We just don't have the same level of commitment to (appreciation of) our gardens in the US. (yet)

I wonder if I should build a more solid structure than my umbrella? Right now I barely have time to complete the gardening tasks, much build this.

I'm off to the plot for a lunch break now: tasks: fertilize the corn, clean out the pea bed, plant shell beans in it, work on my espaliered pear a bit, and clean out my overgrown flower border so I can plant some new plants there.

July 22, 2010 12:37 PM

Anonymous Sibylle said...

Where exactly were these gardens located in Basel? I'd love to visit them. I'm in Basel currently.

July 22, 2010 3:43 PM

Blogger kathy said...


I did not visit the Basel gardens myself (which I had). I just googled and found the photos. Here's a website that may help you find the address. My German isn't good enough to read it and find the address.

It seems to me there a a number of allotments / community gardens in Basel. If anyone knows the location/address, please let us know! Thanks!

July 22, 2010 6:52 PM

Blogger reddy2vish said...

First, love your blog! I have been following since I moved from zone 9 in Texas to zone 6ish in Germany and had to throw all my previous gardening knowledge out the window!

My in-laws have had the same community garden plot for 35 years in Munich, and it too has an almost cabin-like hut. There is a table, stove and even bunk beds and a wardrobe to keep gardening clothes (can come straight from work and change). Their kids used to go 'camping' there in the summer. I think the different gardening culture here stems from people living in small apartments with no garden, so their community plot is more like their backyard. It's not uncommon to see 3-4 generations grilling and playing on the weekend. There are strict rules to keep people from turning their plots into just a play space for their kids(you must grow fruits or veggies) as well as turning the plot into a plantation(approx 1/3 grass required). The gardens in Zurich seem to have considerably smaller huts and almost no one has grass. I am guessing the rules are different in Zurich and people want to maximize crop yeild.

sibylle- you usually can't enter unless you have a key to the gate, or someone lets you in. The website for the Basel Kleingartenverein only has a bad map. A search on googlemaps shows quite a few east of the train tracks, and north of the river.

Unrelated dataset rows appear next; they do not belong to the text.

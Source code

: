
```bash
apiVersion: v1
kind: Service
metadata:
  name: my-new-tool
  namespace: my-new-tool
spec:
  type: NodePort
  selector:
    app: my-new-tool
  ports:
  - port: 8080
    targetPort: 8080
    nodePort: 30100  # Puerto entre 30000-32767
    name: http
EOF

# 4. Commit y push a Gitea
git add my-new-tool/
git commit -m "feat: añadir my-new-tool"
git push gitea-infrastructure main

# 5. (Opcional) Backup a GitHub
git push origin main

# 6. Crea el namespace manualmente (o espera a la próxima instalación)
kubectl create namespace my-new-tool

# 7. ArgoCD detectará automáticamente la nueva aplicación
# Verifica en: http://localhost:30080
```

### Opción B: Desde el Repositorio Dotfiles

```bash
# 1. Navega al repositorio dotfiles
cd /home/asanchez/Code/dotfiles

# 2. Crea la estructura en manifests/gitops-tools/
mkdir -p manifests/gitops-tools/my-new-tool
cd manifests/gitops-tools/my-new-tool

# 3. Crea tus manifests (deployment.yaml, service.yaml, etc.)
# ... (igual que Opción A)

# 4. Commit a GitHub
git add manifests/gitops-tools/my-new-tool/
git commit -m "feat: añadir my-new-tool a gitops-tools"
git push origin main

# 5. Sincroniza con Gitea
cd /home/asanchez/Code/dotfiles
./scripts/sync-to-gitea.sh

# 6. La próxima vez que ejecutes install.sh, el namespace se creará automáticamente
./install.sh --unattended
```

If you are ever in Munich, I can give you a tour!

July 23, 2010 7:12 AM

Blogger Rachel said...

I remember all the gardens in Switzerland from our train trip from Zurich to Bavaria. It made me think of all the trips I've taken on the Metra from the Chicago suburbs into downtown and I don't think I saw one garden along the tracks. What a waste of some great garden space. I don't know why Americans seem to be so intimidated by gardening. Perhaps the Europeans are still in touch with the land and Americans just want to continue mowing their large swaths of yard.

July 25, 2010 11:16 AM

Blogger Medna said...

I live in the UK as well, but am American, and I think part of the reason for sheds on allotments in Europe is because there isn't always a place to store tools, boots, equipment, etc at home. Homes and home gardens tend to be quite small compared with the US, and with less storage (garages, closets, mudrooms, porches, etc are not as prevalent as in the US), especially in towns and cities where allotments are popular.

July 27, 2010 11:47 AM

Blogger kathy said...

Isn't theft a problem? In the US, Belmont at least, it would be. I haven't brought my garden chair to my plot because of this. Can't imagine leaving a shed full of tools and stuff there.

July 27, 2010 10:00 PM

Anonymous Anonymous said...

The plastic over hoops is to shelter the tomato plants from rain showers. When I grew up in Switzerland we had 2 plots one with only fruit, any kind of berries and grapesvines growing around the shed. The other was for veggies. Mom canned the surplus and in the cellar we stored red and white cabbage, carrots, beets, celery roots etc in a heap of soil because we had no freezer at that time. We ate organic but we did not know anything else. Dad also had a huge compost pile.

June 11, 2015 9:17 PM

Blogger kathy said...

Your cellar, gardens and the organic food sound wonderful! And the compost pile.